▶ Collected data:

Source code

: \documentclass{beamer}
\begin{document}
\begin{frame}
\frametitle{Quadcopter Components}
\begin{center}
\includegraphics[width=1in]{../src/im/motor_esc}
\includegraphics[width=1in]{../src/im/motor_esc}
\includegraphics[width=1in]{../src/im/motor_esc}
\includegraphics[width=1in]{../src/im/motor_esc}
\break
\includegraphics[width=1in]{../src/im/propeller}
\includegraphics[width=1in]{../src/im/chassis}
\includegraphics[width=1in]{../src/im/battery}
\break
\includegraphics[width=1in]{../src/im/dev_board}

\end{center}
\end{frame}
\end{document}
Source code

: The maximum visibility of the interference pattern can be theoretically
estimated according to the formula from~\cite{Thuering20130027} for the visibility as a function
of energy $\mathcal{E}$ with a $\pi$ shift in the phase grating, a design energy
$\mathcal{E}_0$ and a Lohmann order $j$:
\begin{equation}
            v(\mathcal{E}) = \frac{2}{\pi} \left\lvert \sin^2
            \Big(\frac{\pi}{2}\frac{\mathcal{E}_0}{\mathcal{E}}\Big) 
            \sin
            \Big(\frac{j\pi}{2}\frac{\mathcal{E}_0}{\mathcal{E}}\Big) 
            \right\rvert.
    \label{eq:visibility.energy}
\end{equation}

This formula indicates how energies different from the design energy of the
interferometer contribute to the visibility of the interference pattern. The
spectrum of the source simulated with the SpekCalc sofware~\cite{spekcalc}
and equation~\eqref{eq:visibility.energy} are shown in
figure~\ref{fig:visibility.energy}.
==
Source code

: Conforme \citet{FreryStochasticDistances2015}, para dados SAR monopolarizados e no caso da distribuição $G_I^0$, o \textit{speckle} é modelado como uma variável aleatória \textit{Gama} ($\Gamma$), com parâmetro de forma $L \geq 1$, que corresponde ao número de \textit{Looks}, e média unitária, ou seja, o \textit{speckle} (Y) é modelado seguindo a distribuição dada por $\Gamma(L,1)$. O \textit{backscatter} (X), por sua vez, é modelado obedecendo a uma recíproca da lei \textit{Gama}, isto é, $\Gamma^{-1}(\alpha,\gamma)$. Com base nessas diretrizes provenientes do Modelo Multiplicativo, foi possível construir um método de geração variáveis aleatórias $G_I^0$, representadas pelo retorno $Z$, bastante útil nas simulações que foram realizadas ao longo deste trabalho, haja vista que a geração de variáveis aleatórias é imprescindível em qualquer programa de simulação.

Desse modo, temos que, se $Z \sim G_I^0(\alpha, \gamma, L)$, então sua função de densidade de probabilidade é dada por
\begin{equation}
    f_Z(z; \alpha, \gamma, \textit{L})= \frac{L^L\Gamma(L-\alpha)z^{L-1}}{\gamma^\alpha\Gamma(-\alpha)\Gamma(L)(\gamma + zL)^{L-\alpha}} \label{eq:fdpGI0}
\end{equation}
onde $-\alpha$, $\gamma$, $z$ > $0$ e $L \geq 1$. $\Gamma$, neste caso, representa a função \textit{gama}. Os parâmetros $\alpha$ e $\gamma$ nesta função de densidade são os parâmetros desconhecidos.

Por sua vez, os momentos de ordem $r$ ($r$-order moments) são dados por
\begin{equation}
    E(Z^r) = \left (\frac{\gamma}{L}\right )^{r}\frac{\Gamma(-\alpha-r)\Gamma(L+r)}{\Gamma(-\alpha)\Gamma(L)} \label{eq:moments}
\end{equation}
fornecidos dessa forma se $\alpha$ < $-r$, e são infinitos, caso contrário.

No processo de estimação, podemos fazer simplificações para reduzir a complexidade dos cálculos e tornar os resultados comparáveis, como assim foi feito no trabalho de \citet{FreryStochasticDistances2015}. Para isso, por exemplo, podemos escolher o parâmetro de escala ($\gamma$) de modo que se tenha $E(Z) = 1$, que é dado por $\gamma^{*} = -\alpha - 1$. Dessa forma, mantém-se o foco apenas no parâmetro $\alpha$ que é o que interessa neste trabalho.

▶ Goal of the exercise: Pull every line that holds the string "pattern" out of the records.

▶ Reply:
: The maximum visibility of the interference pattern can be theoretically
interferometer contribute to the visibility of the interference pattern. The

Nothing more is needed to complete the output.